Lilura looked at him quietly for a moment, and Tyrel wondered what she was thinking.
Then she sighed. “This is a mixed gift you’ve dropped in my lap, Tyrel.”
“I know, Your Honour. I am sorry.”
“I want that evidence as quickly as possible.”
“You will have it. You might be safer at home, Your Honour. There is nothing to be done until we finish the arrests. We can find you if we need you.”
“You say you’ll follow my orders, but you’re the one who holds all the power in Galimont right now. And I know when I’ve been dismissed.”
“I do not want power, Your Honour. I want you safe so I can give it to you.”
“You know, I think I actually believe you.”
“You should, Your Honour,” Mirren said.
“Berezi, perhaps it would be best for you to collect your family and stay at my house while things are in turmoil.”

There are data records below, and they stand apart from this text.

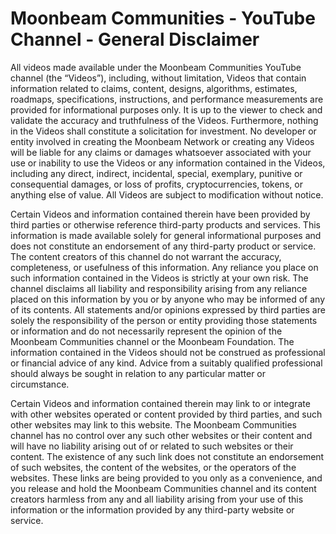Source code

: # Moonbeam Communities - YouTube Channel - General Disclaimer
 
All videos made available under the Moonbeam Communities YouTube channel (the “Videos”), including, without limitation, Videos that contain information related to claims, content, designs, algorithms, estimates, roadmaps, specifications, instructions, and performance measurements are provided for informational purposes only. It is up to the viewer to check and validate the accuracy and truthfulness of the Videos. Furthermore, nothing in the Videos shall constitute a solicitation for investment. No developer or entity involved in creating the Moonbeam Network or creating any Videos will be liable for any claims or damages whatsoever associated with your use or inability to use the Videos or any information contained in the Videos, including any direct, indirect, incidental, special, exemplary, punitive or consequential damages, or loss of profits, cryptocurrencies, tokens, or anything else of value.  All Videos are subject to modification without notice.
 
Certain Videos and information contained therein have been provided by third parties or otherwise reference third-party products and services. This information is made available solely for general informational purposes and does not constitute an endorsement of any third-party product or service. The content creators of this channel do not warrant the accuracy, completeness, or usefulness of this information. Any reliance you place on such information contained in the Videos is strictly at your own risk. The channel disclaims all liability and responsibility arising from any reliance placed on this information by you or by anyone who may be informed of any of its contents. All statements and/or opinions expressed by third parties are solely the responsibility of the person or entity providing those statements or information and do not necessarily represent the opinion of the Moonbeam Communities channel or the Moonbeam Foundation. The information contained in the Videos should not be construed as professional or financial advice of any kind. Advice from a suitably qualified professional should always be sought in relation to any particular matter or circumstance.
 
Certain Videos and information contained therein may link to or integrate with other websites operated or content provided by third parties, and such other websites may link to this website. The Moonbeam Communities channel has no control over any such other websites or their content and will have no liability arising out of or related to such websites or their content. The existence of any such link does not constitute an endorsement of such websites, the content of the websites, or the operators of the websites. These links are being provided to you only as a convenience, and you release and hold the Moonbeam Communities channel and its content creators harmless from any and all liability arising from your use of this information or the information provided by any third-party website or service.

“See Her Honour home safely,” Tyrel told Mirren. “Then come back here. You may identify some we hold.” The dogs would have torn him apart in either form before he could get close enough to the gazebo to see those within it; Kieran had needed to keep his attention largely on the unsettled pack to keep them somewhat cowed and avoid another dominance fight, with no time to spare for close observation of the humans involved. Kaveri would have been sure to make note of them, but she wasn’t yet available. He hoped Mirren would recognize the others present if she saw them.
Mirren nodded. “I will.”
There was still much to do, and despite the early creeping hints of moondark fatigue there was going to be little time for rest. He’d have liked to have Madoc’s familiar presence at his side… but while Mirren was less able to anticipate him than his brother, he had no doubt he could count on her strength and her good sense. And with Galimont turned upside-down, he was probably going to need as much of that as possible in the immediate future.